Sierra Leone Psychiatric Teaching Hospital is the only psychiatric hospital in the country. Partners In Health has invested in staff, resources and training to provide quality mental health care. (Photo by John Ra / PIH)

How is mental health connected to history? And what can one hospital teach us about it? In Unchain, a new podcast miniseries from Partners In Health, doctors, patients and historians in Sierra Leone tell the story of Sierra Leone Psychiatric Teaching Hospital—the oldest psychiatric hospital in sub-Saharan Africa—which marked its 200th anniversary this year.

This miniseries dives deep into Sierra Leone’s history—including slavery, colonialism and civil war—to explore how the past holds implications for mental health.

Sierra Leone Psychiatric Teaching Hospital—once an impoverished facility that, due to lack of resources, used chains to keep patients from harming themselves and others—tells a story of both trauma and transformation: how the past never fully leaves, but can inform our present and future.

Below, a selection of archival photos offer a special glimpse into the hospital’s past and present.

Until PIH partnered with the Ministry of Health to improve the facility, the hospital—then known as “Kissy Mental Hospital”—had no running water, electricity or medications.

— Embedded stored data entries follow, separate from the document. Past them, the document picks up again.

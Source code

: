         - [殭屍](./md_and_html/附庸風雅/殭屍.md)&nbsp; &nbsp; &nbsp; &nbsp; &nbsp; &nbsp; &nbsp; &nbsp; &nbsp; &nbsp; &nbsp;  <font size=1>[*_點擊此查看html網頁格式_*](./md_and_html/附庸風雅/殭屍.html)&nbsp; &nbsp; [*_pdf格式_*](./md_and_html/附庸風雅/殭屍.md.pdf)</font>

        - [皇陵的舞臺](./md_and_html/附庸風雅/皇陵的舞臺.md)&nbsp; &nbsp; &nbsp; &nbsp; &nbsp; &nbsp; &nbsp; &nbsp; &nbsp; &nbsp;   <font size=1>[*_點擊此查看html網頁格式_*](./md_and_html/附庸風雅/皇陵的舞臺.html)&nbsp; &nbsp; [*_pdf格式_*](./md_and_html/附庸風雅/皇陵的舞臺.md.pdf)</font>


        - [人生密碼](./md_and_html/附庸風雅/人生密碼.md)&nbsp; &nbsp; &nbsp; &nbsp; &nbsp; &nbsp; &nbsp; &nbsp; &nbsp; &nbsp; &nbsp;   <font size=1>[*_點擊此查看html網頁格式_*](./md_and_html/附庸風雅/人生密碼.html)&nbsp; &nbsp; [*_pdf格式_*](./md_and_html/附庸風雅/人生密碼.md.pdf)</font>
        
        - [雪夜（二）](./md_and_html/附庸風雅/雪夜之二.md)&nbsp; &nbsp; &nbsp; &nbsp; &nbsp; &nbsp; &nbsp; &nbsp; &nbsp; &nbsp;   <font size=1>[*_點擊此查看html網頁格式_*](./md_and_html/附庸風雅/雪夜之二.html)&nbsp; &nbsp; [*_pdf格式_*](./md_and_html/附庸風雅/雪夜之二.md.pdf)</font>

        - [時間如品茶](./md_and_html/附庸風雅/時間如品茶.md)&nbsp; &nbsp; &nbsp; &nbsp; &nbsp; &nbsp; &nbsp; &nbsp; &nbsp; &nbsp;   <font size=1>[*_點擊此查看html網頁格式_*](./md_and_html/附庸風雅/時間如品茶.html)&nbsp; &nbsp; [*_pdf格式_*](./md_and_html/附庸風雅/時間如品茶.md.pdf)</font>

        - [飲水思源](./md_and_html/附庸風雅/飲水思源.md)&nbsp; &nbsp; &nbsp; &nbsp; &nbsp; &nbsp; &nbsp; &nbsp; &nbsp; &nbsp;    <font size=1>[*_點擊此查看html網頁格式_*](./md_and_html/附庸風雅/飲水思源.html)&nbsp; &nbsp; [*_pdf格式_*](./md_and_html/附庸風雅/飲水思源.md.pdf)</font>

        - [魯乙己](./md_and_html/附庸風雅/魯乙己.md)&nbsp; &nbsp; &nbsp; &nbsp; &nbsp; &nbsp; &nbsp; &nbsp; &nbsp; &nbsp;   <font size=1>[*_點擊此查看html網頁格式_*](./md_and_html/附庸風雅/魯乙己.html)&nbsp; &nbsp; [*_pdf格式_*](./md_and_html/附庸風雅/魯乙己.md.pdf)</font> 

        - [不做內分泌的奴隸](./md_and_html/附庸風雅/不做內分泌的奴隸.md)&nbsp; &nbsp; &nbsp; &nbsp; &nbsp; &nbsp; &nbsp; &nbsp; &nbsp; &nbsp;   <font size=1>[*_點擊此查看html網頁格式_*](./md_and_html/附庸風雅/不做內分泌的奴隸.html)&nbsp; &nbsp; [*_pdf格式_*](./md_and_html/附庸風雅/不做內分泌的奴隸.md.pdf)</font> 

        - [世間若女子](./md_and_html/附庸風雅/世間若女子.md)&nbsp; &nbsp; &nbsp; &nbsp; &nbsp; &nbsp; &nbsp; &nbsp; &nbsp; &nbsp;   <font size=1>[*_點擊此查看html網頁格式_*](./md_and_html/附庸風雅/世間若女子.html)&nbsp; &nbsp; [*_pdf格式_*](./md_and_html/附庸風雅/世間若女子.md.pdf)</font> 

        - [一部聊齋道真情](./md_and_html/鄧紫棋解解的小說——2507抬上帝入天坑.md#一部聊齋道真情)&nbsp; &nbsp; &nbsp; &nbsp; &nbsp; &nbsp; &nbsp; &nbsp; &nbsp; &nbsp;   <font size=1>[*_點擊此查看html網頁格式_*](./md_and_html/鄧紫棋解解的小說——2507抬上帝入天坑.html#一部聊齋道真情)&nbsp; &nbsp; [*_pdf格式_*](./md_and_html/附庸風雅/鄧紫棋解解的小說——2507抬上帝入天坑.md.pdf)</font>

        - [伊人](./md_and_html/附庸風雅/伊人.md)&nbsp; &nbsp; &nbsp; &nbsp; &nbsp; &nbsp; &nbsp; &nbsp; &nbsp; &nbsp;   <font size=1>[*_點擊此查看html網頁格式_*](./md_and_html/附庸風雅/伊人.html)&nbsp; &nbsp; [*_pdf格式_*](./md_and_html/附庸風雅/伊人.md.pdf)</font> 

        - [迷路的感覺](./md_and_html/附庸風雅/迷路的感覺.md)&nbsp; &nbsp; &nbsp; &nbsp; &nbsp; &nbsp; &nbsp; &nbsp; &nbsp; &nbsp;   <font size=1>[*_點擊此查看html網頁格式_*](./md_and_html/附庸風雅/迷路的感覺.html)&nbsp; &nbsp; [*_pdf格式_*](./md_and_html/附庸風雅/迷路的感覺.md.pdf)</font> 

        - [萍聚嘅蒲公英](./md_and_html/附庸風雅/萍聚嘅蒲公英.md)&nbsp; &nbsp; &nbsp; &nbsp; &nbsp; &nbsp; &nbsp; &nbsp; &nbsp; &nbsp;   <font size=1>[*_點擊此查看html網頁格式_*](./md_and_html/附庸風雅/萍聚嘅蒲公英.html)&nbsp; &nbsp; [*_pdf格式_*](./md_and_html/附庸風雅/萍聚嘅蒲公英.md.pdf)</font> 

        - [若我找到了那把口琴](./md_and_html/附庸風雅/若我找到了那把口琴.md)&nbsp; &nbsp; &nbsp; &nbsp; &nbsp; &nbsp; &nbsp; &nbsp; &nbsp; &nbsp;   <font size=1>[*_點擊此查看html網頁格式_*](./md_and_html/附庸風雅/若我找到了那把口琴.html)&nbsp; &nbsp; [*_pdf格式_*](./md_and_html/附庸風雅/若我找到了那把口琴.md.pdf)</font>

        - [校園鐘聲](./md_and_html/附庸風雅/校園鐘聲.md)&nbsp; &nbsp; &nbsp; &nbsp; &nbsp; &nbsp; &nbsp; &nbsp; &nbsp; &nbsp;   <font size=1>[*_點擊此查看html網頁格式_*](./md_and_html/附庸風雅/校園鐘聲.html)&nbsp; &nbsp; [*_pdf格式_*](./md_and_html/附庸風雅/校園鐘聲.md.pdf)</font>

Because of this lack of resources, clinicians once turned to chains as a way to manage patient and staff safety. The facility was known by the derogatory name “Kissy Crazy Yard.” (Photo by Jon Lascher / PIH) 
Partners In Health began its work building and renovating the hospital in December 2017. PIH focused on resupplying the hospital with psychiatric medications and making major infrastructure improvements, including resourcing the facility with running water and electricity. (Photo by John Ra / PIH)
PIH co-founder and chief strategist Paul Farmer visited the hospital while renovations were underway. (Photo by Jon Lascher / PIH)
PIH’s infrastructure team led renovations of the hospital’s various buildings and wards, in order to provide comfortable, dignified accommodations to patients and staff. (Photo by John Ra / PIH)
Today, with PIH support, the hospital—now called Sierra Leone Psychiatric Teaching Hospital—is a clean, welcoming facility with electricity, running water, and medications. Chains are no longer used and have been replaced with soft restraints—which are rarely necessary. (Photo by John Ra / PIH) 
In June 2020, Sierra Leonean President Julius Maada Bio visited the hospital for a ceremony to honour the renovations. (Photo by Jon Lascher / PIH)
President Bio, Minister of Health Dr. Alpha Wurie (right), and Umaru Sheriff, PIH program officer at SLPTH, unveil a new plaque commemorating the hospital renovations. (Photo by Jon Lascher / PIH)
Dr. Edward Nahim, who for decades was Sierra Leone’s only psychiatrist, attended an event at the hospital in November 2020, during which the hospital welcomed a new consultant psychiatrist–a promising sign for Sierra Leone’s mental health care field. (Photo by Maya Brownstein / PIH)
Haja Salimatu Bah, who is a 33-year-old Fulbe woman and from Guinea, was diagnosed with psychosis and was living at Kissy Psychiatric Hospital. Because she received proper medication and care, she’s since left the facility and now lives as an outpatient in a complex across the street from the hospital. She has a 10-month-old girl, Ceray Kamara. Leslie Friday, director of content, took a turn holding Ceray.